**Required work**.
Pull every line holding the string "currently" from the records below.

(Saved entries)
Content starts
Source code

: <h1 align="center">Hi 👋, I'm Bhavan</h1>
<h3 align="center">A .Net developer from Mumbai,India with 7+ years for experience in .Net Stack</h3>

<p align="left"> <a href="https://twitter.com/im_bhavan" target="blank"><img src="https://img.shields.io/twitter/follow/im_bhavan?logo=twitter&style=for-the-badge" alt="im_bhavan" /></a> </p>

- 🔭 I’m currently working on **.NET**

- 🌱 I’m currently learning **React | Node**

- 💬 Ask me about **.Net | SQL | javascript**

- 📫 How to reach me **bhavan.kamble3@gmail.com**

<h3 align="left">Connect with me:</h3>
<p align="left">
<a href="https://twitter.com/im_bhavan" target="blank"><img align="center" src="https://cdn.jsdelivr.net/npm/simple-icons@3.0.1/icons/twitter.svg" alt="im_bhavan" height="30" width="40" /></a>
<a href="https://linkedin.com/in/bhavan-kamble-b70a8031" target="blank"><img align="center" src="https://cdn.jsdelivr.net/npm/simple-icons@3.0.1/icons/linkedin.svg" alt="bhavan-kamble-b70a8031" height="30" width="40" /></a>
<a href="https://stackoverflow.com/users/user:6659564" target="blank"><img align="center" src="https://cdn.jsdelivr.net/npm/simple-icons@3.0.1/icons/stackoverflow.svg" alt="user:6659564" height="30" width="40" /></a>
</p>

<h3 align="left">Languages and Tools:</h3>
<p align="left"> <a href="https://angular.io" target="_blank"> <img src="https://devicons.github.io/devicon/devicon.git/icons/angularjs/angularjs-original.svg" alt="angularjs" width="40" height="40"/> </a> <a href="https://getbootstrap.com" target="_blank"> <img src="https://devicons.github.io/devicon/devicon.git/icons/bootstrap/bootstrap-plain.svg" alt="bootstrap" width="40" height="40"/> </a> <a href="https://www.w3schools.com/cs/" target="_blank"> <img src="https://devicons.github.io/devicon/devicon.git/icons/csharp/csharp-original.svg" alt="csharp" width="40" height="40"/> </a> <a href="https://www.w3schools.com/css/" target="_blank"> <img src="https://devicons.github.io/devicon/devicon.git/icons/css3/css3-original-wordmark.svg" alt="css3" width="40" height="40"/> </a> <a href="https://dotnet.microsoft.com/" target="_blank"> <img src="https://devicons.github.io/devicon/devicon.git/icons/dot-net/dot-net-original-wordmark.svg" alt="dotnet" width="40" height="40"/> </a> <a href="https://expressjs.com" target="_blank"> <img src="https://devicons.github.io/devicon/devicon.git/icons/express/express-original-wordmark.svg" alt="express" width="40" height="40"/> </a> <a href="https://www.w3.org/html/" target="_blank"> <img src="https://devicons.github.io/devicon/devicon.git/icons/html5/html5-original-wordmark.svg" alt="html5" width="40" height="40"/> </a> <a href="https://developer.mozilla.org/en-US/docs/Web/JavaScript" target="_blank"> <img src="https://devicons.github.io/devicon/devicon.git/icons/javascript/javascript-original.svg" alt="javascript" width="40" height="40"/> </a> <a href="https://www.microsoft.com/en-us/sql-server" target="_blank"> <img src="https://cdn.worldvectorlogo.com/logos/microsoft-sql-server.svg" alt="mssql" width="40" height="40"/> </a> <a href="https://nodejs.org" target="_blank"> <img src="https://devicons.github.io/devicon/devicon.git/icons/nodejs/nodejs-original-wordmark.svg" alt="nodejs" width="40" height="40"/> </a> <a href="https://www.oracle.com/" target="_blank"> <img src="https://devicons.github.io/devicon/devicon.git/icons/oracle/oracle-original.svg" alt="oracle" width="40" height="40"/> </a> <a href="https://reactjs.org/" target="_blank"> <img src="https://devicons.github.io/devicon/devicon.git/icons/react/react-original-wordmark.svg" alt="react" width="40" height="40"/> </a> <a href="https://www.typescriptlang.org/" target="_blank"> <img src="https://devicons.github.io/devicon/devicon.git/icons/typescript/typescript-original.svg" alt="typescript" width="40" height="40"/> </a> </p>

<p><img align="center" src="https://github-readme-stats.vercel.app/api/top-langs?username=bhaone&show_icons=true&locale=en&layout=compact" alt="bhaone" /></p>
Content ends
**Written answer**.
- 🔭 I’m currently working on **.NET**
- 🌱 I’m currently learning **React | Node**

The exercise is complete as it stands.